Minor First, Major Last: A Depth-Induced Implicit Bias of Sharpness-Aware Minimization

The Big Picture: Finding the Flattest Valley

Imagine you are trying to find the best spot to set up a campsite in a vast, mountainous landscape. Your goal is to find a spot that is safe and stable.

Gradient Descent (GD) is like a hiker who always walks straight down the steepest slope. They are efficient but might get stuck in a narrow, sharp ravine. If the ground shakes (noise in the data), they might fall out.
Sharpness-Aware Minimization (SAM) is a smarter hiker. Before taking a step, they look around in a small circle to see how "bumpy" the ground is. They prefer to set up camp in a wide, flat valley rather than a narrow, sharp peak. This usually leads to better generalization (the camp stays safe even if the weather changes).

This paper asks: Does this "smart hiker" (SAM) behave differently depending on how many layers of equipment (depth) they are carrying?

The Discovery: Depth Changes the Rules

The researchers found that for simple, one-layer models, SAM and the standard hiker (GD) end up at the same place. But once you add depth (more layers), SAM starts acting strangely. It develops a unique "personality" that depends heavily on how much gear it started with (initialization).

They discovered a phenomenon they call "Sequential Feature Amplification."

The Analogy: The "Minor First, Major Last" Strategy

Imagine you are a detective trying to solve a crime. You have a list of suspects (features). Some are obvious "Major Suspects" (loud, obvious clues), and some are "Minor Suspects" (quiet, subtle clues).

The Standard Hiker (GD): Immediately ignores the quiet clues and focuses entirely on the loud, obvious Major Suspects. They solve the case by chasing the biggest lead.
The Smart Hiker (SAM) with Medium Gear: This is where it gets weird.
1. Phase 1 (Minor First): At the start of the investigation, SAM ignores the loud suspects. Instead, it obsessively focuses on the Minor Suspects (the quiet, subtle clues). It amplifies these tiny details, treating them as if they are the most important thing in the world.
2. Phase 2 (The Shift): As the investigation continues (or if the hiker started with slightly more gear), it slowly realizes, "Oh, wait, the loud suspects actually matter more." It gradually shifts its attention from the minor clues to the major ones.
3. Phase 3 (Major Last): Eventually, it settles on the Major Suspects, just like the standard hiker.

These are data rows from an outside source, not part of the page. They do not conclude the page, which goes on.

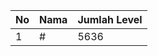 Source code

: | No | Nama            | Jumlah Level |
|----|-----------------|--------------|
| 1  | #    |    5636        |

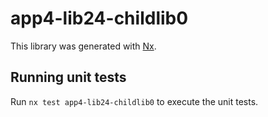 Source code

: # app4-lib24-childlib0

This library was generated with [Nx](https://nx.dev).

## Running unit tests

Run `nx test app4-lib24-childlib0` to execute the unit tests.
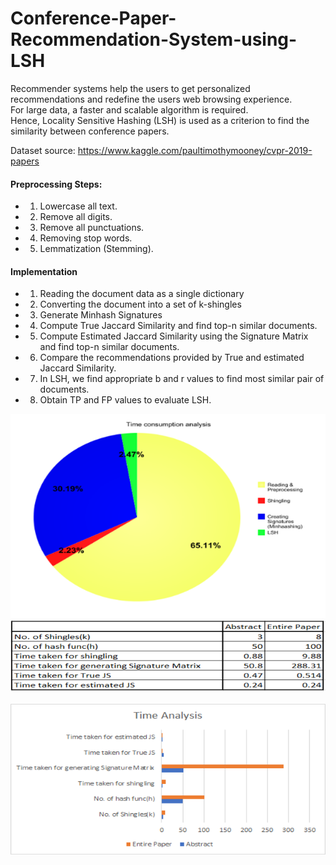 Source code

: # Conference-Paper-Recommendation-System-using-LSH

Recommender systems help the users to get personalized recommendations and redefine the users web browsing experience. \
For large data, a faster and scalable algorithm is required. \
Hence, Locality Sensitive Hashing (LSH) is used as a criterion to find the similarity between conference papers. 

Dataset source: https://www.kaggle.com/paultimothymooney/cvpr-2019-papers 

#### Preprocessing Steps:
- 1. Lowercase all text.
- 2. Remove all digits.
- 3. Remove all punctuations.
- 4. Removing stop words.
- 5.  Lemmatization (Stemming).

#### Implementation

- 1. Reading the document data as a single dictionary
- 2. Converting the document into a set of k-shingles
- 3. Generate Minhash Signatures
- 4. Compute True Jaccard Similarity and find top-n similar documents.
- 5.  Compute Estimated Jaccard Similarity using the Signature Matrix and find top-n similar documents.
- 6. Compare the recommendations provided by True and estimated Jaccard Similarity.
- 7. In LSH, we find  appropriate b and r values to find most similar pair of documents.
- 8. Obtain TP and FP values to evaluate LSH.

![alt text](Time_Consumption.png) \
![alt text](Comparison.png) \
\
![alt text](Time_Analysis.png)



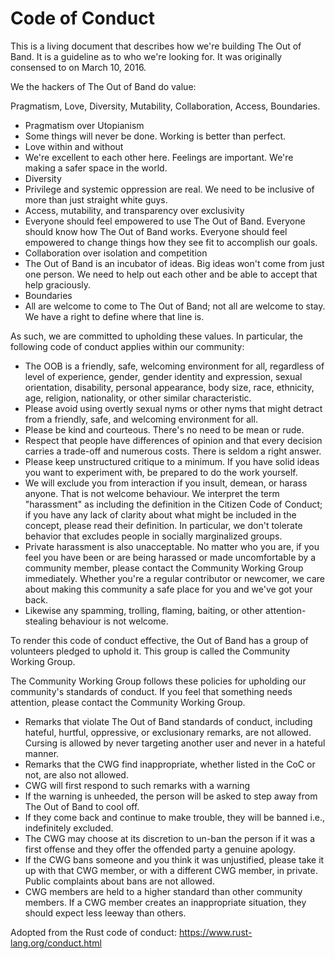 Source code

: # Code of Conduct

This is a living document that describes how we're building The Out of Band. It is a guideline as to who we're looking for. It was originally consensed to on March 10, 2016.

We the hackers of The Out of Band do value:

Pragmatism, Love, Diversity, Mutability, Collaboration, Access, Boundaries.

- Pragmatism over Utopianism
 - Some things will never be done. Working is better than perfect.
- Love within and without
 - We're excellent to each other here. Feelings are important. We're making a safer space in the world.
- Diversity
 - Privilege and systemic oppression are real. We need to be inclusive of more than just straight white guys.
- Access, mutability, and transparency over exclusivity
 - Everyone should feel empowered to use The Out of Band. Everyone should know how The Out of Band works. Everyone should feel empowered to change things how they see fit to accomplish our goals.
- Collaboration over isolation and competition
 - The Out of Band is an incubator of ideas. Big ideas won't come from just one person. We need to help out each other and be able to accept that help graciously.
- Boundaries
 - All are welcome to come to The Out of Band; not all are welcome to stay. We have a right to define where that line is.

As such, we are committed to upholding these values. In particular, the following code of conduct applies within our community:

- The OOB is a friendly, safe, welcoming environment for all, regardless of level of experience, gender, gender identity and expression, sexual orientation, disability, personal appearance, body size, race, ethnicity, age, religion, nationality, or other similar characteristic.
- Please avoid using overtly sexual nyms or other nyms that might detract from a friendly, safe, and welcoming environment for all.
- Please be kind and courteous. There's no need to be mean or rude.
- Respect that people have differences of opinion and that every decision carries a trade-off and numerous costs. There is seldom a right answer.
- Please keep unstructured critique to a minimum. If you have solid ideas you want to experiment with, be prepared to do the work yourself.
- We will exclude you from interaction if you insult, demean, or harass anyone. That is not welcome behaviour. We interpret the term "harassment" as including the definition in the Citizen Code of Conduct; if you have any lack of clarity about what might be included in the concept, please read their definition. In particular, we don't tolerate behavior that excludes people in socially marginalized groups.
- Private harassment is also unacceptable. No matter who you are, if you feel you have been or are being harassed or made uncomfortable by a community member, please contact the Community Working Group immediately. Whether you're a regular contributor or newcomer, we care about making this community a safe place for you and we've got your back.
- Likewise any spamming, trolling, flaming, baiting, or other attention-stealing behaviour is not welcome.

To render this code of conduct effective, the Out of Band has a group of volunteers pledged to uphold it. This group is called the Community Working Group.

The Community Working Group follows these policies for upholding our community's standards of conduct. If you feel that something needs attention, please contact the Community Working Group.

- Remarks that violate The Out of Band standards of conduct, including hateful, hurtful, oppressive, or exclusionary remarks, are not allowed. Cursing is allowed by never targeting another user and never in a hateful manner.
- Remarks that the CWG find inappropriate, whether listed in the CoC or not, are also not allowed.
- CWG will first respond to such remarks with a warning
- If the warning is unheeded, the person will be asked to step away from The Out of Band to cool off.
- If they come back and continue to make trouble, they will be banned i.e., indefinitely excluded.
- The CWG may choose at its discretion to un-ban the person if it was a first offense and they offer the offended party a genuine apology.
- If the CWG bans someone and you think it was unjustified, please take it up with that CWG member, or with a different CWG member, in private. Public complaints about bans are not allowed.
- CWG members are held to a higher standard than other community members. If a CWG member creates an inappropriate situation, they should expect less leeway than others.

Adopted from the Rust code of conduct: https://www.rust-lang.org/conduct.html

The Catch: If you only look at the end of the investigation (the final result), you might think SAM and GD did the same thing. But if you watch the process, SAM spent a long time obsessing over the wrong (minor) clues before correcting course.

Why Does This Happen? (The "Noise" Factor)

Why does SAM get distracted by the minor clues?

Think of the "perturbation" in SAM as a shaking hand.

When the hiker is small (small initialization), the shaking hand is very sensitive.
The math in the paper shows that this shaking hand accidentally magnifies the tiny, weak signals (minor features) much more than the strong ones in the early stages.
It's like trying to hear a whisper in a noisy room. If you turn up the volume just a little bit to hear the whisper, the background noise (minor features) gets amplified first. Only when you turn the volume way up (larger initialization or more time) do the loud voices (major features) finally drown out the noise and take over.

The Three Regimes (The "Gear" Settings)

The paper identifies three distinct behaviors based on how much "gear" (initialization scale) the model starts with:

Too Little Gear (Regime 1): The hiker is so small and shaky that they get stuck in the mud. They never solve the case; the model collapses to zero.
Just Right Gear (Regime 2 - The Magic Zone): This is where the "Minor First, Major Last" magic happens. The model starts by amplifying the minor features, creating a long "plateau" where progress seems slow, before suddenly snapping to the correct solution.
Too Much Gear (Regime 3): The hiker is so heavy and stable that they ignore the shaking hand entirely. They behave exactly like the standard hiker (GD) and go straight for the Major Suspects.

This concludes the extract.